PROBLEM REQUIREMENTS - The records that follow must be transcribed exactly, each one in full.
*** Opening of EXERCISE INPUT ***
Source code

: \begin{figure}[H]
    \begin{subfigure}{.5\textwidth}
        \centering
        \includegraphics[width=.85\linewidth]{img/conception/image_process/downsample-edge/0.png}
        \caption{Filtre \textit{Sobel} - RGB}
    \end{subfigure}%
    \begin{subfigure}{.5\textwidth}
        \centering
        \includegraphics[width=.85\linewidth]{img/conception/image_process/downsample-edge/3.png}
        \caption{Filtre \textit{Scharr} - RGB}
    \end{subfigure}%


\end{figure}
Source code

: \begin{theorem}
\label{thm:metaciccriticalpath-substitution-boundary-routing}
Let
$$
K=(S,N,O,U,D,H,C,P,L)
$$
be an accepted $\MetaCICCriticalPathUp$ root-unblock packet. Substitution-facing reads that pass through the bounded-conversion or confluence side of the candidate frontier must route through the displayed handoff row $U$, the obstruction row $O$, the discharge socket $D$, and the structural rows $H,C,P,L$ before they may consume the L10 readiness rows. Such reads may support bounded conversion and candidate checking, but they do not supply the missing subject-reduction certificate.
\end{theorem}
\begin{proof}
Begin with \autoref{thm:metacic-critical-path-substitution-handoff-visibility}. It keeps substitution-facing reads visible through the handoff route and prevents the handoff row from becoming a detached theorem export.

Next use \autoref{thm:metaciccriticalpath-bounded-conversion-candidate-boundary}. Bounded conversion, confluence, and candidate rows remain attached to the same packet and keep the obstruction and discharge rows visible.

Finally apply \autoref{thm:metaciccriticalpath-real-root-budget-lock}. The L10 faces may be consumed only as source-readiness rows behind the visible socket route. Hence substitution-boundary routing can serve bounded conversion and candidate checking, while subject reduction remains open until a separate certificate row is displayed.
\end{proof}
*** Close of EXERCISE INPUT ***
ANSWER TO THE PROBLEM -
Source code

: \begin{figure}[H]
    \begin{subfigure}{.5\textwidth}
        \centering
        \includegraphics[width=.85\linewidth]{img/conception/image_process/downsample-edge/0.png}
        \caption{Filtre \textit{Sobel} - RGB}
    \end{subfigure}%
    \begin{subfigure}{.5\textwidth}
        \centering
        \includegraphics[width=.85\linewidth]{img/conception/image_process/downsample-edge/3.png}
        \caption{Filtre \textit{Scharr} - RGB}
    \end{subfigure}%


\end{figure}
Source code

: \begin{theorem}
\label{thm:metaciccriticalpath-substitution-boundary-routing}
Let
$$
K=(S,N,O,U,D,H,C,P,L)
$$
be an accepted $\MetaCICCriticalPathUp$ root-unblock packet. Substitution-facing reads that pass through the bounded-conversion or confluence side of the candidate frontier must route through the displayed handoff row $U$, the obstruction row $O$, the discharge socket $D$, and the structural rows $H,C,P,L$ before they may consume the L10 readiness rows. Such reads may support bounded conversion and candidate checking, but they do not supply the missing subject-reduction certificate.
\end{theorem}
\begin{proof}
Begin with \autoref{thm:metacic-critical-path-substitution-handoff-visibility}. It keeps substitution-facing reads visible through the handoff route and prevents the handoff row from becoming a detached theorem export.

Next use \autoref{thm:metaciccriticalpath-bounded-conversion-candidate-boundary}. Bounded conversion, confluence, and candidate rows remain attached to the same packet and keep the obstruction and discharge rows visible.

Finally apply \autoref{thm:metaciccriticalpath-real-root-budget-lock}. The L10 faces may be consumed only as source-readiness rows behind the visible socket route. Hence substitution-boundary routing can serve bounded conversion and candidate checking, while subject reduction remains open until a separate certificate row is displayed.
\end{proof}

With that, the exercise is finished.